Listen to my interview with Jade McGlynn for New Books in European Politics about her Russia's War (Polity Press, 2023) on Apple or Spotify.
More than a year since Russia launched its full-scale invasion of Ukraine and nine years since it annexed Crimea and occupied eastern Donbas, why are so many Russians still behind this brutal and disastrous project? Where are the mass protests in their diaspora - never mind in Moscow?
In her new book - the fruit of a decade of research into Russia's politics of memory and propaganda and close to 60 post-invasion interviews with prominent Russians - Jade McGlynn explores a toxic mixture of fear, “historical nationalism”, “social racism”, and apathy that makes this Russia’s - and not just Vladimir Putin’s - war.
“Increased learning, and honesty, about the realities of Russian society requires empathy but not sympathy,” she writes. “Western countries should not focus their efforts on shaping Putin’s calculations; they cannot be confident the Kremlin would interpret any action in the intended way. Nor should they seek to target messages at the Russian people.
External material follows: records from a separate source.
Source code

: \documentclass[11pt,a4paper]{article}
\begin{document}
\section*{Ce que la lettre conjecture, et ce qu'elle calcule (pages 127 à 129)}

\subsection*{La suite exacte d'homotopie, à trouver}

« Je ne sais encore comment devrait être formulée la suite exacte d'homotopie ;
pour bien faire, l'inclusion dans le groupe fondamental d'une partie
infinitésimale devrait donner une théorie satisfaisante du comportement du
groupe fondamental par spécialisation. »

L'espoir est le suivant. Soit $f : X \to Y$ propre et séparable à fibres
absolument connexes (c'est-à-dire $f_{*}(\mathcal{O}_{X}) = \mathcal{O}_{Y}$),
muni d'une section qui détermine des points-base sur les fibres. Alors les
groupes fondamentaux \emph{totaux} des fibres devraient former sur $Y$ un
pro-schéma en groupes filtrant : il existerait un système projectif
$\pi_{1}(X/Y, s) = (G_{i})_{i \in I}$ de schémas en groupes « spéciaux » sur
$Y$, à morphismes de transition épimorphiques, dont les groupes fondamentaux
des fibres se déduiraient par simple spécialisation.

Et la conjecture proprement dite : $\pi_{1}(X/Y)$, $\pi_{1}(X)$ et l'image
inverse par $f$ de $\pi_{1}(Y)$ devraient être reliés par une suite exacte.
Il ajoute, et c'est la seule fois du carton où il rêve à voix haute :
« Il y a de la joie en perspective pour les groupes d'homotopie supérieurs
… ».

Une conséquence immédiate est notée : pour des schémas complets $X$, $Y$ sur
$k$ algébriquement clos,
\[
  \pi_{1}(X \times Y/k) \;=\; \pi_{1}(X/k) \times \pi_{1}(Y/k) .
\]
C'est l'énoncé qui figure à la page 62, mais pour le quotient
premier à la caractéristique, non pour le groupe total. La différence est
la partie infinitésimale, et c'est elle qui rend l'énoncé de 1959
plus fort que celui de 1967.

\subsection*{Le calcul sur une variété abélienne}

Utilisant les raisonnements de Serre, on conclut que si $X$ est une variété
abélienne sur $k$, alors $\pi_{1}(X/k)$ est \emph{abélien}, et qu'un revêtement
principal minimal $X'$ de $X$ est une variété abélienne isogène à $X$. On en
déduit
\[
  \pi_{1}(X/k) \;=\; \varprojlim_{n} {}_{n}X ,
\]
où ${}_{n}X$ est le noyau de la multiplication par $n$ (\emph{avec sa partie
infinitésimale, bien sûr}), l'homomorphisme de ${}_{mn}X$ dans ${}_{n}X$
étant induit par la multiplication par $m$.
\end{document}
They should expand their energies on what they can control. In other words, they should not try to defeat Putin but to make sure Ukraine wins, and the West wins”.
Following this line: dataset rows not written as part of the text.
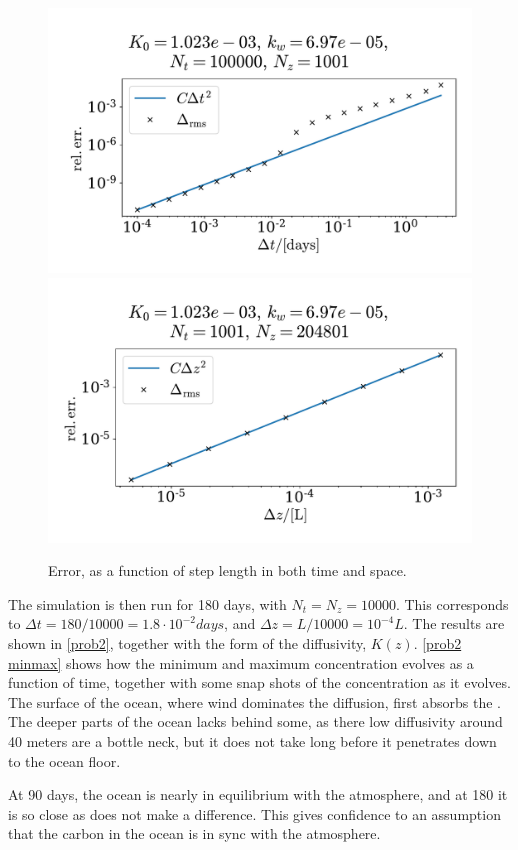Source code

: \documentclass{article}
\begin{document}
    \begin{figure}[h]
        \centering
        \includegraphics[width=.49\textwidth]{../plots/prob2_conv_test_t}
        \includegraphics[width=.49\textwidth]{../plots/prob2_conv_test_z}
        \caption{Error, as a function of step length in both time and space.}
        \label{prob2 conv}
    \end{figure}

    The simulation is then run for 180 days, with $N_t = N_z = 10000$. This corresponds to $\Delta t = 180 / 10000 = 1.8 \cdot 10^{-2} \si{days}$, and $\Delta z = L/10000 = 10^{-4} L$. The results are shown in \autoref{prob2}, together with the form of the diffusivity, $K(z)$. \autoref{prob2 minmax} shows how the minimum and maximum concentration evolves as a function of time, together with some snap shots of the concentration as it evolves. The surface of the ocean, where wind dominates the diffusion, first absorbs the . The deeper parts of the ocean lacks behind some, as there low diffusivity around 40 meters are a bottle neck, but it does not take long before it penetrates down to the ocean floor.

    At 90 days, the ocean is nearly in equilibrium with the atmosphere, and at 180 it is so close as does not make a difference. This gives confidence to an assumption that the carbon in the ocean is in sync with the atmosphere.
\end{document}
Jade McGlynn is a research fellow at the Department of War Studies at Kings College London. A frequent contributor to the BBC, Deutsche Welle, The Telegraph and The Spectator, her next book - Memory Makers: The Politics of the Past in Putin's Russia – will be published by Bloomsbury Press in June.
For my Writer's Writers reading list, she chose The Naked Year by Boris Pilnyak (Ardis, 2013 – translated by Alexander Tulloch) and The Long Hangover: Putin’s New Russia and the Ghosts of the Past by Shaun Walker (OUP, 2018).